Plain-text document sources
————

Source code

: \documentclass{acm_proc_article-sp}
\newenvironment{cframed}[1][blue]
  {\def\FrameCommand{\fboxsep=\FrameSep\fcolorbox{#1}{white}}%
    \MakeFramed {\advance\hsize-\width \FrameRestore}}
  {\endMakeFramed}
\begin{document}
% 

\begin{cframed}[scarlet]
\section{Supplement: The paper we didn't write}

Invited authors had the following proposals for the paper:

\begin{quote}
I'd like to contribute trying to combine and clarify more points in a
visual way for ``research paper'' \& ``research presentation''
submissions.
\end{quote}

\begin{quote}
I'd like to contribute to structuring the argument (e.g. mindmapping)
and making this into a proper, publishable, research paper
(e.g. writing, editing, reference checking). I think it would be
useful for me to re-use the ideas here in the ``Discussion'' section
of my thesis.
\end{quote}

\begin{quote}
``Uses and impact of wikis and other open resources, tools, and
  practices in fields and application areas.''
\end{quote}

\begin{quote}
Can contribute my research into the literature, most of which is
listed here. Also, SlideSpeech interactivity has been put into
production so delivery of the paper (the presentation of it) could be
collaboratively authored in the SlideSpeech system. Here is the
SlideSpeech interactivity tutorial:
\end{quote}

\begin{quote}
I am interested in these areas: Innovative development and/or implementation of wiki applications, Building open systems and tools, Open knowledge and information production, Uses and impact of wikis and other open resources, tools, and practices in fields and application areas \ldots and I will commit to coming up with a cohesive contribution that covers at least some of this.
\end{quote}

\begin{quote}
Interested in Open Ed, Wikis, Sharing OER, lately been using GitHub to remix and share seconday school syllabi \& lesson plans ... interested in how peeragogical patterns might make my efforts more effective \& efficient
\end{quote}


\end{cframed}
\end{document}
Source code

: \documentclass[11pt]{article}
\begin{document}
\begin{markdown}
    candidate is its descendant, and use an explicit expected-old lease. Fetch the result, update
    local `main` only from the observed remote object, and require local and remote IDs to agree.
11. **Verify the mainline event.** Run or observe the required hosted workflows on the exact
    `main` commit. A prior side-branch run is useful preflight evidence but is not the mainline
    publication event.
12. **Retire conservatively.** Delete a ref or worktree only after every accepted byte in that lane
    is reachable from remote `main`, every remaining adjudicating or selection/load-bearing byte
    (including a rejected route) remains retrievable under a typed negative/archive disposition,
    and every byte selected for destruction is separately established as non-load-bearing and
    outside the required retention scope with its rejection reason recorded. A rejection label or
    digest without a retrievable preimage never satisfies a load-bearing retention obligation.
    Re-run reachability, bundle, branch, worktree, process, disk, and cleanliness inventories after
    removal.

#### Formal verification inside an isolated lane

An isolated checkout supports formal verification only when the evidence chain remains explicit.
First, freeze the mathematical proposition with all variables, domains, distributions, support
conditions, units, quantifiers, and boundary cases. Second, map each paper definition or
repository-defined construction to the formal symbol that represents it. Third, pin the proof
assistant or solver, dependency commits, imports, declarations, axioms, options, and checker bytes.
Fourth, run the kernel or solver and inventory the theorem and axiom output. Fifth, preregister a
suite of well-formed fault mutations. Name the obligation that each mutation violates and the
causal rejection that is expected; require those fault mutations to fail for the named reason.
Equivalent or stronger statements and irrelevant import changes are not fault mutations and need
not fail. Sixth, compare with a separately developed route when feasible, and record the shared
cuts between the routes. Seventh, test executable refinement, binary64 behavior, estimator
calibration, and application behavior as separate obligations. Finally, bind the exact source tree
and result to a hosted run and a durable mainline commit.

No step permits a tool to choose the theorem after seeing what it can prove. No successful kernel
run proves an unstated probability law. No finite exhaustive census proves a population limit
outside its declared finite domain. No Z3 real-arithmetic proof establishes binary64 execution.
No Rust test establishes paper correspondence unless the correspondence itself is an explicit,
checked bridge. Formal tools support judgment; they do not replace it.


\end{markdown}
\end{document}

————

=== Exercise directions ===
The data above should be copied out with complete accuracy.

=== Solution to this task ===
Source code

: \documentclass{acm_proc_article-sp}
\newenvironment{cframed}[1][blue]
  {\def\FrameCommand{\fboxsep=\FrameSep\fcolorbox{#1}{white}}%
    \MakeFramed {\advance\hsize-\width \FrameRestore}}
  {\endMakeFramed}
\begin{document}
% 

\begin{cframed}[scarlet]
\section{Supplement: The paper we didn't write}

Invited authors had the following proposals for the paper:

\begin{quote}
I'd like to contribute trying to combine and clarify more points in a
visual way for ``research paper'' \& ``research presentation''
submissions.
\end{quote}

\begin{quote}
I'd like to contribute to structuring the argument (e.g. mindmapping)
and making this into a proper, publishable, research paper
(e.g. writing, editing, reference checking). I think it would be
useful for me to re-use the ideas here in the ``Discussion'' section
of my thesis.
\end{quote}

\begin{quote}
``Uses and impact of wikis and other open resources, tools, and
  practices in fields and application areas.''
\end{quote}

\begin{quote}
Can contribute my research into the literature, most of which is
listed here. Also, SlideSpeech interactivity has been put into
production so delivery of the paper (the presentation of it) could be
collaboratively authored in the SlideSpeech system. Here is the
SlideSpeech interactivity tutorial:
\end{quote}

\begin{quote}
I am interested in these areas: Innovative development and/or implementation of wiki applications, Building open systems and tools, Open knowledge and information production, Uses and impact of wikis and other open resources, tools, and practices in fields and application areas \ldots and I will commit to coming up with a cohesive contribution that covers at least some of this.
\end{quote}

\begin{quote}
Interested in Open Ed, Wikis, Sharing OER, lately been using GitHub to remix and share seconday school syllabi \& lesson plans ... interested in how peeragogical patterns might make my efforts more effective \& efficient
\end{quote}


\end{cframed}
\end{document}
Source code

: \documentclass[11pt]{article}
\begin{document}
\begin{markdown}
    candidate is its descendant, and use an explicit expected-old lease. Fetch the result, update
    local `main` only from the observed remote object, and require local and remote IDs to agree.
11. **Verify the mainline event.** Run or observe the required hosted workflows on the exact
    `main` commit. A prior side-branch run is useful preflight evidence but is not the mainline
    publication event.
12. **Retire conservatively.** Delete a ref or worktree only after every accepted byte in that lane
    is reachable from remote `main`, every remaining adjudicating or selection/load-bearing byte
    (including a rejected route) remains retrievable under a typed negative/archive disposition,
    and every byte selected for destruction is separately established as non-load-bearing and
    outside the required retention scope with its rejection reason recorded. A rejection label or
    digest without a retrievable preimage never satisfies a load-bearing retention obligation.
    Re-run reachability, bundle, branch, worktree, process, disk, and cleanliness inventories after
    removal.

#### Formal verification inside an isolated lane

An isolated checkout supports formal verification only when the evidence chain remains explicit.
First, freeze the mathematical proposition with all variables, domains, distributions, support
conditions, units, quantifiers, and boundary cases. Second, map each paper definition or
repository-defined construction to the formal symbol that represents it. Third, pin the proof
assistant or solver, dependency commits, imports, declarations, axioms, options, and checker bytes.
Fourth, run the kernel or solver and inventory the theorem and axiom output. Fifth, preregister a
suite of well-formed fault mutations. Name the obligation that each mutation violates and the
causal rejection that is expected; require those fault mutations to fail for the named reason.
Equivalent or stronger statements and irrelevant import changes are not fault mutations and need
not fail. Sixth, compare with a separately developed route when feasible, and record the shared
cuts between the routes. Seventh, test executable refinement, binary64 behavior, estimator
calibration, and application behavior as separate obligations. Finally, bind the exact source tree
and result to a hosted run and a durable mainline commit.

No step permits a tool to choose the theorem after seeing what it can prove. No successful kernel
run proves an unstated probability law. No finite exhaustive census proves a population limit
outside its declared finite domain. No Z3 real-arithmetic proof establishes binary64 execution.
No Rust test establishes paper correspondence unless the correspondence itself is an explicit,
checked bridge. Formal tools support judgment; they do not replace it.


\end{markdown}
\end{document}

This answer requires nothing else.